■ Required work ■
Pull every line containing "utilization" out of the listing below.
= Beginning of Section =
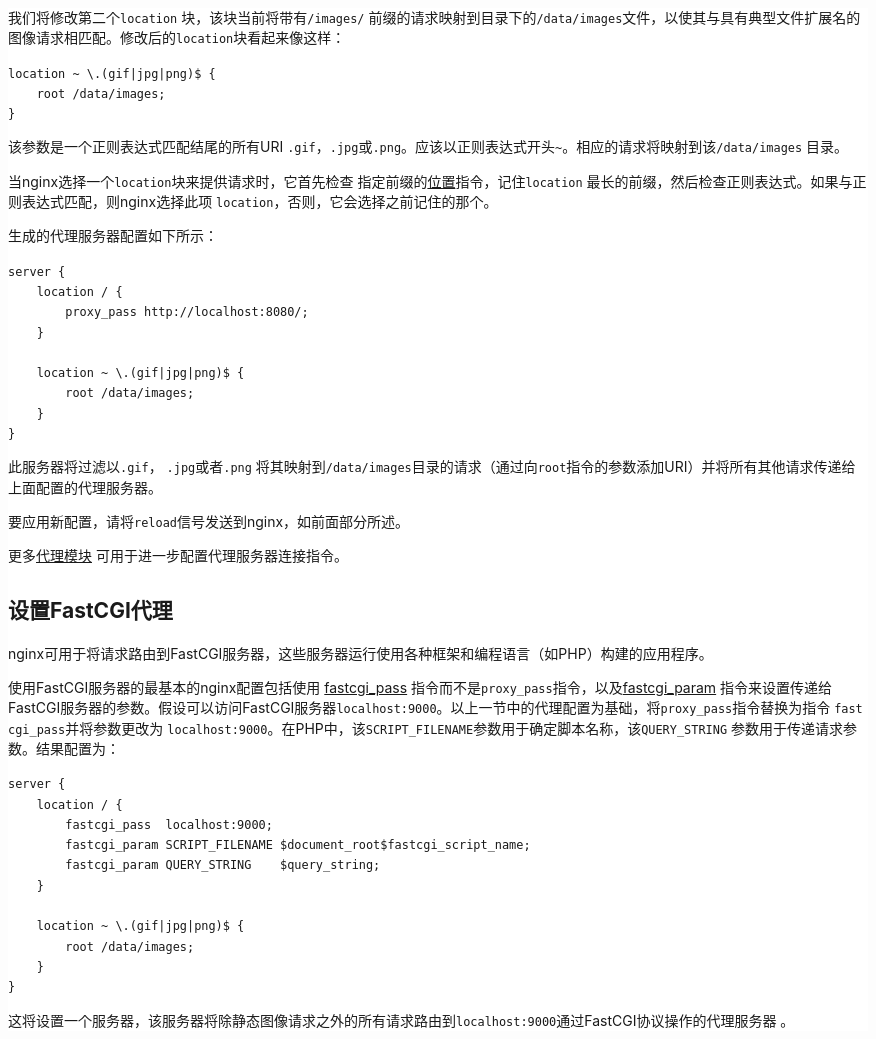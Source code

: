 我们将修改第二个`location` 块，该块当前将带有`/images/` 前缀的请求映射到目录下的`/data/images`文件，以使其与具有典型文件扩展名的图像请求相匹配。修改后的`location`块看起来像这样：

```
location ~ \.(gif|jpg|png)$ {
    root /data/images;
}
```

该参数是一个正则表达式匹配结尾的所有URI `.gif`，`.jpg`或`.png`。应该以正则表达式开头`~`。相应的请求将映射到该`/data/images` 目录。

当nginx选择一个`location`块来提供请求时，它首先检查 指定前缀的[位置](http://nginx.org/en/docs/http/ngx_http_core_module.html#location)指令，记住`location` 最长的前缀，然后检查正则表达式。如果与正则表达式匹配，则nginx选择此项 `location`，否则，它会选择之前记住的那个。

生成的代理服务器配置如下所示：

```
server {
    location / {
        proxy_pass http://localhost:8080/;
    }

    location ~ \.(gif|jpg|png)$ {
        root /data/images;
    }
}
```

此服务器将过滤以`.gif`， `.jpg`或者`.png` 将其映射到`/data/images`目录的请求（通过向`root`指令的参数添加URI）并将所有其他请求传递给上面配置的代理服务器。

要应用新配置，请将`reload`信号发送到nginx，如前面部分所述。

更多[代理模块](http://nginx.org/en/docs/http/ngx_http_proxy_module.html) 可用于进一步配置代理服务器连接指令。

## 设置FastCGI代理

nginx可用于将请求路由到FastCGI服务器，这些服务器运行使用各种框架和编程语言（如PHP）构建的应用程序。

使用FastCGI服务器的最基本的nginx配置包括使用 [fastcgi_pass](http://nginx.org/en/docs/http/ngx_http_fastcgi_module.html#fastcgi_pass) 指令而不是`proxy_pass`指令，以及[fastcgi_param](http://nginx.org/en/docs/http/ngx_http_fastcgi_module.html#fastcgi_param) 指令来设置传递给FastCGI服务器的参数。假设可以访问FastCGI服务器`localhost:9000`。以上一节中的代理配置为基础，将`proxy_pass`指令替换为指令 `fastcgi_pass`并将参数更改为 `localhost:9000`。在PHP中，该`SCRIPT_FILENAME`参数用于确定脚本名称，该`QUERY_STRING` 参数用于传递请求参数。结果配置为：

```
server {
    location / {
        fastcgi_pass  localhost:9000;
        fastcgi_param SCRIPT_FILENAME $document_root$fastcgi_script_name;
        fastcgi_param QUERY_STRING    $query_string;
    }

    location ~ \.(gif|jpg|png)$ {
        root /data/images;
    }
}
```

这将设置一个服务器，该服务器将除静态图像请求之外的所有请求路由到`localhost:9000`通过FastCGI协议操作的代理服务器 。
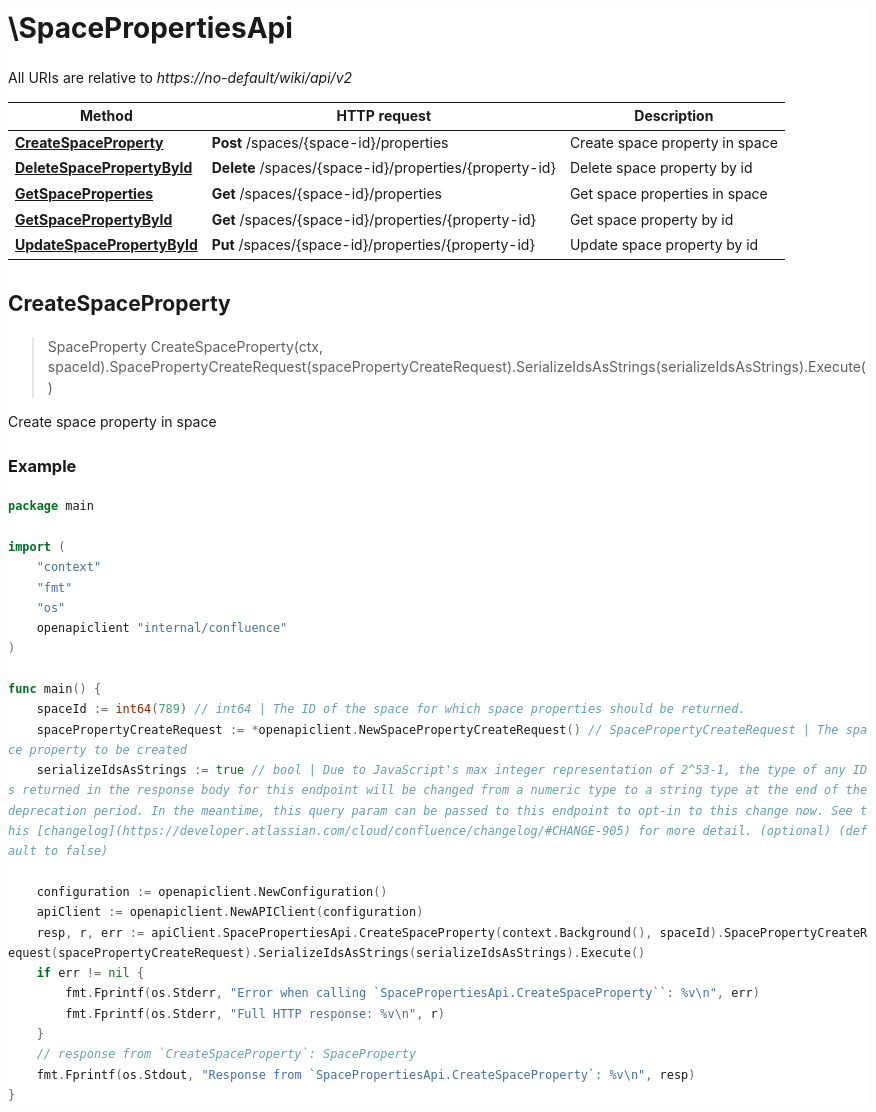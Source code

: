 # \SpacePropertiesApi

All URIs are relative to *https://no-default/wiki/api/v2*

Method | HTTP request | Description
------------- | ------------- | -------------
[**CreateSpaceProperty**](SpacePropertiesApi.md#CreateSpaceProperty) | **Post** /spaces/{space-id}/properties | Create space property in space
[**DeleteSpacePropertyById**](SpacePropertiesApi.md#DeleteSpacePropertyById) | **Delete** /spaces/{space-id}/properties/{property-id} | Delete space property by id
[**GetSpaceProperties**](SpacePropertiesApi.md#GetSpaceProperties) | **Get** /spaces/{space-id}/properties | Get space properties in space
[**GetSpacePropertyById**](SpacePropertiesApi.md#GetSpacePropertyById) | **Get** /spaces/{space-id}/properties/{property-id} | Get space property by id
[**UpdateSpacePropertyById**](SpacePropertiesApi.md#UpdateSpacePropertyById) | **Put** /spaces/{space-id}/properties/{property-id} | Update space property by id



## CreateSpaceProperty

> SpaceProperty CreateSpaceProperty(ctx, spaceId).SpacePropertyCreateRequest(spacePropertyCreateRequest).SerializeIdsAsStrings(serializeIdsAsStrings).Execute()

Create space property in space



### Example

```go
package main

import (
    "context"
    "fmt"
    "os"
    openapiclient "internal/confluence"
)

func main() {
    spaceId := int64(789) // int64 | The ID of the space for which space properties should be returned.
    spacePropertyCreateRequest := *openapiclient.NewSpacePropertyCreateRequest() // SpacePropertyCreateRequest | The space property to be created
    serializeIdsAsStrings := true // bool | Due to JavaScript's max integer representation of 2^53-1, the type of any IDs returned in the response body for this endpoint will be changed from a numeric type to a string type at the end of the deprecation period. In the meantime, this query param can be passed to this endpoint to opt-in to this change now. See this [changelog](https://developer.atlassian.com/cloud/confluence/changelog/#CHANGE-905) for more detail. (optional) (default to false)

    configuration := openapiclient.NewConfiguration()
    apiClient := openapiclient.NewAPIClient(configuration)
    resp, r, err := apiClient.SpacePropertiesApi.CreateSpaceProperty(context.Background(), spaceId).SpacePropertyCreateRequest(spacePropertyCreateRequest).SerializeIdsAsStrings(serializeIdsAsStrings).Execute()
    if err != nil {
        fmt.Fprintf(os.Stderr, "Error when calling `SpacePropertiesApi.CreateSpaceProperty``: %v\n", err)
        fmt.Fprintf(os.Stderr, "Full HTTP response: %v\n", r)
    }
    // response from `CreateSpaceProperty`: SpaceProperty
    fmt.Fprintf(os.Stdout, "Response from `SpacePropertiesApi.CreateSpaceProperty`: %v\n", resp)
}
```
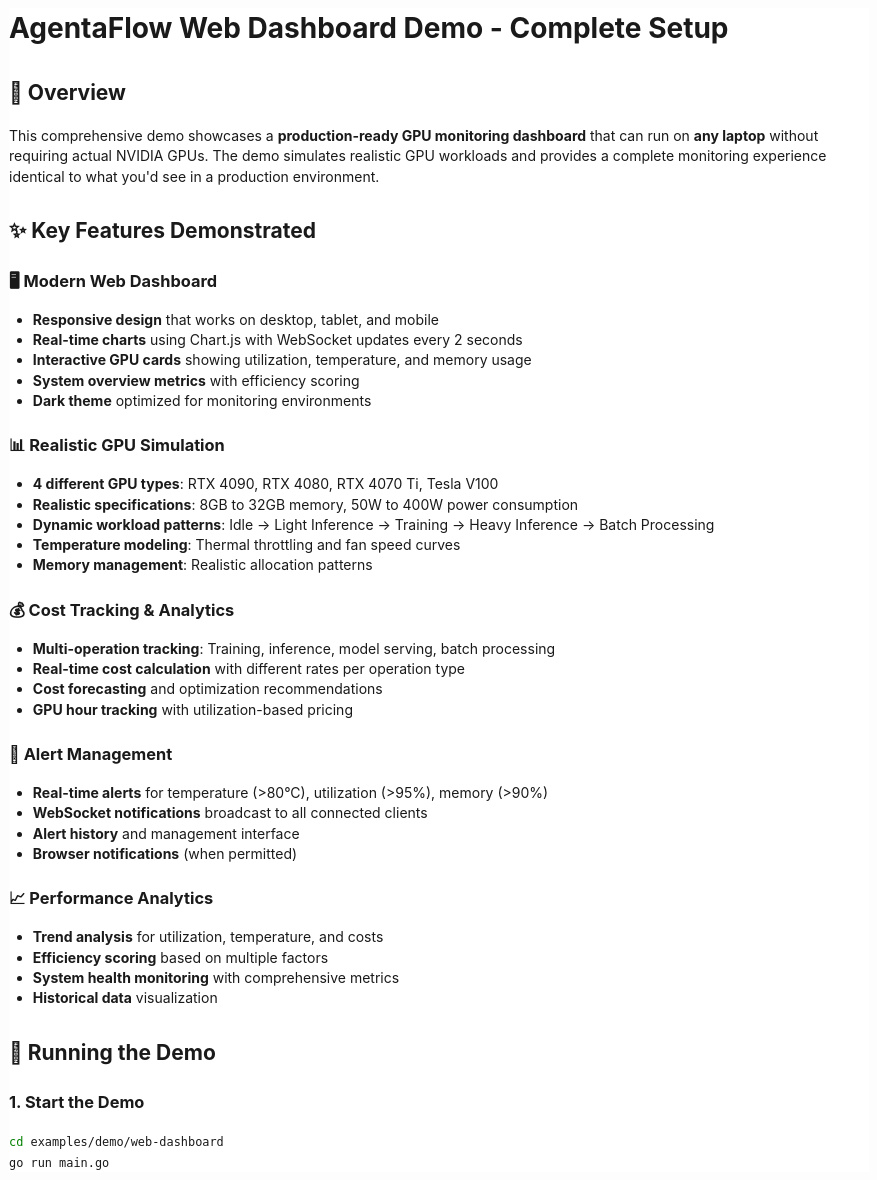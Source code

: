 # AgentaFlow Web Dashboard Demo - Complete Setup

## 🎯 Overview

This comprehensive demo showcases a **production-ready GPU monitoring dashboard** that can run on **any laptop** without requiring actual NVIDIA GPUs. The demo simulates realistic GPU workloads and provides a complete monitoring experience identical to what you'd see in a production environment.

## ✨ Key Features Demonstrated

### 🖥️ **Modern Web Dashboard**
- **Responsive design** that works on desktop, tablet, and mobile
- **Real-time charts** using Chart.js with WebSocket updates every 2 seconds
- **Interactive GPU cards** showing utilization, temperature, and memory usage
- **System overview metrics** with efficiency scoring
- **Dark theme** optimized for monitoring environments

### 📊 **Realistic GPU Simulation**
- **4 different GPU types**: RTX 4090, RTX 4080, RTX 4070 Ti, Tesla V100
- **Realistic specifications**: 8GB to 32GB memory, 50W to 400W power consumption
- **Dynamic workload patterns**: Idle → Light Inference → Training → Heavy Inference → Batch Processing
- **Temperature modeling**: Thermal throttling and fan speed curves
- **Memory management**: Realistic allocation patterns

### 💰 **Cost Tracking & Analytics**
- **Multi-operation tracking**: Training, inference, model serving, batch processing
- **Real-time cost calculation** with different rates per operation type
- **Cost forecasting** and optimization recommendations
- **GPU hour tracking** with utilization-based pricing

### 🚨 **Alert Management**
- **Real-time alerts** for temperature (>80°C), utilization (>95%), memory (>90%)
- **WebSocket notifications** broadcast to all connected clients
- **Alert history** and management interface
- **Browser notifications** (when permitted)

### 📈 **Performance Analytics**
- **Trend analysis** for utilization, temperature, and costs
- **Efficiency scoring** based on multiple factors
- **System health monitoring** with comprehensive metrics
- **Historical data** visualization

## 🚀 Running the Demo

### 1. Start the Demo
```bash
cd examples/demo/web-dashboard
go run main.go
```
= End of Section =
■ Result ■
- **Interactive GPU cards** showing utilization, temperature, and memory usage
- **GPU hour tracking** with utilization-based pricing
- **Real-time alerts** for temperature (>80°C), utilization (>95%), memory (>90%)
- **Trend analysis** for utilization, temperature, and costs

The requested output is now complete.